Based on the industry contribution data, we prepared a summary of the estimated total, maximum, and average
contributions from each industry and the number of receptors with contributions >= 0.01 ppb from each industry.
We evaluated this information to identify breakpoints in the data, as described in detail in Appendix A. These
breakpoints were then used to identify the most impactful industries to focus on for the next steps in the
analysis.9
A review of the contribution data indicated that we should focus the assessment of NOx reduction potential and
cost primarily on four industries. These industries each (1) have a maximum contribution to any one receptor of
>0.10 ppb and (2) contribute >= 0.01 ppb to at least 10 receptors. We refer to these four industries identified
below as comprising "Tier 1".
• Pipeline Transportation of Natural Gas
• Cement and Concrete Product Manufacturing
• Iron and Steel Mills and Ferroalloy Manufacturing
• Glass and Glass Product Manufacturing
In addition, the contribution data suggests that we should include five additional industries as a second tier in the
assessment. These industries each either have (1) a maximum contribution to any one receptor >=0.10 ppb but
contribute >=0.01 ppb to fewer than 10 receptors, or (2) a maximum contribution <0.10 ppb but contribute
>=0.01 ppb to at least 10 receptors. We refer to these five industries identified below as comprising "Tier 2".
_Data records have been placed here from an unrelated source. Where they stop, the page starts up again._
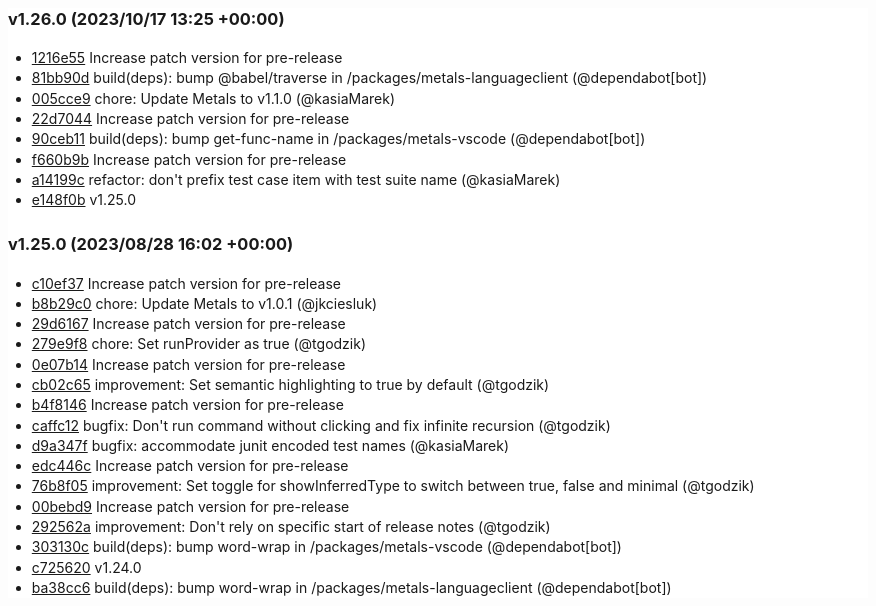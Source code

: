 ### v1.26.0 (2023/10/17 13:25 +00:00)
- [1216e55](https://github.com/scalameta/metals-vscode/commit/1216e55a63f732084f8c7a21ddca5148c4c8512c) Increase patch version for pre-release
- [81bb90d](https://github.com/scalameta/metals-vscode/commit/81bb90d24f59273d8a564f8948d6133f36a1eb17) build(deps): bump @babel/traverse in /packages/metals-languageclient (@dependabot[bot])
- [005cce9](https://github.com/scalameta/metals-vscode/commit/005cce93092bf8dd770f09dd271438132a68a127) chore: Update Metals to v1.1.0 (@kasiaMarek)
- [22d7044](https://github.com/scalameta/metals-vscode/commit/22d7044f479559916df58d0c664ee91173723b40) Increase patch version for pre-release
- [90ceb11](https://github.com/scalameta/metals-vscode/commit/90ceb114cc650b02ebd6708f0559af6018ac8797) build(deps): bump get-func-name in /packages/metals-vscode (@dependabot[bot])
- [f660b9b](https://github.com/scalameta/metals-vscode/commit/f660b9b277498e53c96051e4465c6243415d32de) Increase patch version for pre-release
- [a14199c](https://github.com/scalameta/metals-vscode/commit/a14199ce5e47e684e4fe96a90e838c4397aa5a02) refactor: don't prefix test case item with test suite name (@kasiaMarek)
- [e148f0b](https://github.com/scalameta/metals-vscode/commit/e148f0b7d0b45faf17e9b2e17c04ac3d25a7a697) v1.25.0

### v1.25.0 (2023/08/28 16:02 +00:00)
- [c10ef37](https://github.com/scalameta/metals-vscode/commit/c10ef371665e7ec96fb73a017fe4cf96d7d80a87) Increase patch version for pre-release
- [b8b29c0](https://github.com/scalameta/metals-vscode/commit/b8b29c0be53a900bfa64849092d1fe2d649d0004) chore: Update Metals to v1.0.1 (@jkciesluk)
- [29d6167](https://github.com/scalameta/metals-vscode/commit/29d6167444d8c6e258fc757aeae5d9dd2e49108a) Increase patch version for pre-release
- [279e9f8](https://github.com/scalameta/metals-vscode/commit/279e9f83c4aa5648e94822a63b1260661298ee11) chore: Set runProvider as true (@tgodzik)
- [0e07b14](https://github.com/scalameta/metals-vscode/commit/0e07b14d9fc1b9e01afe07b76ed898a2db540d8e) Increase patch version for pre-release
- [cb02c65](https://github.com/scalameta/metals-vscode/commit/cb02c650de9ef34b22038b546f1a1c21e7bb6ea8) improvement: Set semantic highlighting to true by default (@tgodzik)
- [b4f8146](https://github.com/scalameta/metals-vscode/commit/b4f8146772f5c5d62f52da7a2df784ea57a9f6b9) Increase patch version for pre-release
- [caffc12](https://github.com/scalameta/metals-vscode/commit/caffc12bff36201733f7266fa306db323f81661c) bugfix: Don't run command without clicking and fix infinite recursion (@tgodzik)
- [d9a347f](https://github.com/scalameta/metals-vscode/commit/d9a347f3fd8636985ec0c9ca2b1213fdc3d21fae) bugfix: accommodate junit encoded test names (@kasiaMarek)
- [edc446c](https://github.com/scalameta/metals-vscode/commit/edc446cc58dc809f3ed7cfde15b1e7fd7b5be115) Increase patch version for pre-release
- [76b8f05](https://github.com/scalameta/metals-vscode/commit/76b8f0515cf5dc4feca71a312d19005ff810d131) improvement: Set toggle for showInferredType to switch between true, false and minimal (@tgodzik)
- [00bebd9](https://github.com/scalameta/metals-vscode/commit/00bebd9c8cf75a65fadd89b3703dd084f6a9316e) Increase patch version for pre-release
- [292562a](https://github.com/scalameta/metals-vscode/commit/292562a0a64f2a85abc75fe7f004444addaae902) improvement: Don't rely on specific start of release notes (@tgodzik)
- [303130c](https://github.com/scalameta/metals-vscode/commit/303130c60c0b41c3c5fecc330328e05d6f03b97d) build(deps): bump word-wrap in /packages/metals-vscode (@dependabot[bot])
- [c725620](https://github.com/scalameta/metals-vscode/commit/c725620644fa6ad8e27c7959e1c62822be3aebb3) v1.24.0
- [ba38cc6](https://github.com/scalameta/metals-vscode/commit/ba38cc60ad7982732fdca514266989c3effd867d) build(deps): bump word-wrap in /packages/metals-languageclient (@dependabot[bot])

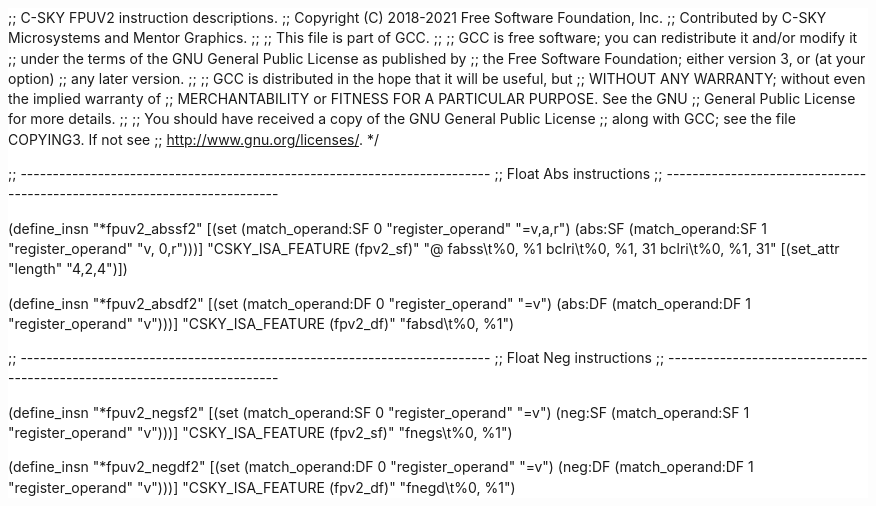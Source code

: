;; C-SKY FPUV2 instruction descriptions.
;; Copyright (C) 2018-2021 Free Software Foundation, Inc.
;; Contributed by C-SKY Microsystems and Mentor Graphics.
;;
;; This file is part of GCC.
;;
;; GCC is free software; you can redistribute it and/or modify it
;; under the terms of the GNU General Public License as published by
;; the Free Software Foundation; either version 3, or (at your option)
;; any later version.
;;
;; GCC is distributed in the hope that it will be useful, but
;; WITHOUT ANY WARRANTY; without even the implied warranty of
;; MERCHANTABILITY or FITNESS FOR A PARTICULAR PURPOSE.  See the GNU
;; General Public License for more details.
;;
;; You should have received a copy of the GNU General Public License
;; along with GCC; see the file COPYING3.  If not see
;; <http://www.gnu.org/licenses/>.  */

;; -------------------------------------------------------------------------
;; Float Abs instructions
;; -------------------------------------------------------------------------

(define_insn "*fpuv2_abssf2"
  [(set (match_operand:SF	 0 "register_operand" "=v,a,r")
	(abs:SF (match_operand:SF 1 "register_operand" "v, 0,r")))]
  "CSKY_ISA_FEATURE (fpv2_sf)"
  "@
    fabss\t%0, %1
    bclri\t%0, %1, 31
    bclri\t%0, %1, 31"
  [(set_attr "length" "4,2,4")])

(define_insn "*fpuv2_absdf2"
  [(set (match_operand:DF	 0 "register_operand" "=v")
	(abs:DF (match_operand:DF 1 "register_operand" "v")))]
  "CSKY_ISA_FEATURE (fpv2_df)"
  "fabsd\t%0, %1")


;; -------------------------------------------------------------------------
;; Float Neg instructions
;; -------------------------------------------------------------------------

(define_insn "*fpuv2_negsf2"
  [(set (match_operand:SF	 0 "register_operand" "=v")
	(neg:SF (match_operand:SF 1 "register_operand" "v")))]
  "CSKY_ISA_FEATURE (fpv2_sf)"
  "fnegs\t%0, %1")

(define_insn "*fpuv2_negdf2"
  [(set (match_operand:DF	 0 "register_operand" "=v")
	(neg:DF (match_operand:DF 1 "register_operand" "v")))]
  "CSKY_ISA_FEATURE (fpv2_df)"
  "fnegd\t%0, %1")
• Basic Chemical Manufacturing
• Petroleum and Coal Products Manufacturing
• Metal Ore Mining
• Lime and Gypsum Product Manufacturing
• Pulp, Paper, and Paperboard Mills
8 In the non-EGU emission reduction assessment prepared for the Revised Cross State Air Pollution Rule Update
(https://www.regulations.gov/document/EPA-HQ-OAR-2020-0272-0014), we reviewed emissions units with >150 tpy of NOx
emissions. In this screening assessment, we broadened the scope to include emissions units with >=100 tpy of NOx emissions.
We believe that emissions units that are smaller may already be controlled and reductions from these smaller units are likely
to be more costly.
9 The air quality contribution data and the R code that processed these data are available upon request.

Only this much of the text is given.